→ **PROBLEM TO SOLVE**
Report each line of the data that includes the word "image".
--------------------------------------------------
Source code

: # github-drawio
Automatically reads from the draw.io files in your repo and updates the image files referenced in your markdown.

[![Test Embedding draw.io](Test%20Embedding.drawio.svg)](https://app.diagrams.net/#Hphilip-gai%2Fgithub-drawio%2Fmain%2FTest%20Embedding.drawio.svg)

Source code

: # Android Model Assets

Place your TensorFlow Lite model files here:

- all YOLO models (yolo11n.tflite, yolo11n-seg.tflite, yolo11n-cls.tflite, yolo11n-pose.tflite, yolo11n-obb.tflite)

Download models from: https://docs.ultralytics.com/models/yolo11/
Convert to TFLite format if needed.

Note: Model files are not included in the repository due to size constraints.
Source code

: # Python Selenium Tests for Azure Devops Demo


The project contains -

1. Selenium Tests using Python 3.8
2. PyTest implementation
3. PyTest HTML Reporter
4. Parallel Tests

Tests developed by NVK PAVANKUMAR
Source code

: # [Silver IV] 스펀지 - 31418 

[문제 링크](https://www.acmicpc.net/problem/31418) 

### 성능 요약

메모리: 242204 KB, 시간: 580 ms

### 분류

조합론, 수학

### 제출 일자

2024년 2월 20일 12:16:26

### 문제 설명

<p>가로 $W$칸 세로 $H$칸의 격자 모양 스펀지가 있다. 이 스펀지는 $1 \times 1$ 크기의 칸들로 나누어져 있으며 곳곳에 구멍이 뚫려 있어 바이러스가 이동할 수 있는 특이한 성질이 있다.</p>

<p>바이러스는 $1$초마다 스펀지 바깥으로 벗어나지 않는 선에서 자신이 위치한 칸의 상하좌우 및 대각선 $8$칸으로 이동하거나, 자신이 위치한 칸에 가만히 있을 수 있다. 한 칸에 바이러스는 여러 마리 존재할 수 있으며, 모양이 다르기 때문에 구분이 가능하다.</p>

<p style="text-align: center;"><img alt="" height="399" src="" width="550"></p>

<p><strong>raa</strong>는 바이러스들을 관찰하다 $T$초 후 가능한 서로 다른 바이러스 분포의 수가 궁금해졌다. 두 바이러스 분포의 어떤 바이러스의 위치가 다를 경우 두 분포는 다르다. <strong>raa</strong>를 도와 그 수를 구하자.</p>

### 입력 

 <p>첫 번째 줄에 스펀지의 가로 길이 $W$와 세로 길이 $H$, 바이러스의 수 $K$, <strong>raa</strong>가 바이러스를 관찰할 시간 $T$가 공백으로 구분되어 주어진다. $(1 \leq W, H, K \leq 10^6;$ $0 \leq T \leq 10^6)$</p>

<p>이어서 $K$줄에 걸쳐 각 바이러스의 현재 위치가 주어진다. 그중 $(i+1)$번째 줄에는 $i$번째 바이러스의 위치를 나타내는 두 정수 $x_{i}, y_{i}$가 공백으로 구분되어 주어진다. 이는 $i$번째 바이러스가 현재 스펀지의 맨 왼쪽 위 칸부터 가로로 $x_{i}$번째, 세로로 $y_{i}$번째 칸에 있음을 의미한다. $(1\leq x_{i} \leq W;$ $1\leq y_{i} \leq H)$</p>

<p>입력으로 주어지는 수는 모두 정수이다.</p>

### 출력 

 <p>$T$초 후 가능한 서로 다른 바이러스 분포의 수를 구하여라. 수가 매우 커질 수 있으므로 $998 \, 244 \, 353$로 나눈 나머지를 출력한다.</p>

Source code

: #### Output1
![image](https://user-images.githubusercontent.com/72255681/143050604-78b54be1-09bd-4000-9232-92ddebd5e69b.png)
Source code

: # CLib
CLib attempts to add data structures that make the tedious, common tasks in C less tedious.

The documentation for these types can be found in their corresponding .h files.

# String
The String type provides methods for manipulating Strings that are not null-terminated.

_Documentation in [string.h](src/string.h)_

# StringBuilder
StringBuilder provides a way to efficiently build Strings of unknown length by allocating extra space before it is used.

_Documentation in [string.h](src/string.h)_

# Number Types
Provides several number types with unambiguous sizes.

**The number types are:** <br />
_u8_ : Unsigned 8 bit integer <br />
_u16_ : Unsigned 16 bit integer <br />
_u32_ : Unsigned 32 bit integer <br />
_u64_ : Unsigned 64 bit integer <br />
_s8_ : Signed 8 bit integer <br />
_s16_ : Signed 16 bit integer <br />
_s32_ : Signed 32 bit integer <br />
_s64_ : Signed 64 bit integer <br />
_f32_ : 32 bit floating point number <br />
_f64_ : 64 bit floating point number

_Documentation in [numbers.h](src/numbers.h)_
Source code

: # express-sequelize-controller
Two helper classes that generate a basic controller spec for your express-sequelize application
--------------------------------------------------
→ **COMPLETED TASK**
Automatically reads from the draw.io files in your repo and updates the image files referenced in your markdown.
![image](https://user-images.githubusercontent.com/72255681/143050604-78b54be1-09bd-4000-9232-92ddebd5e69b.png)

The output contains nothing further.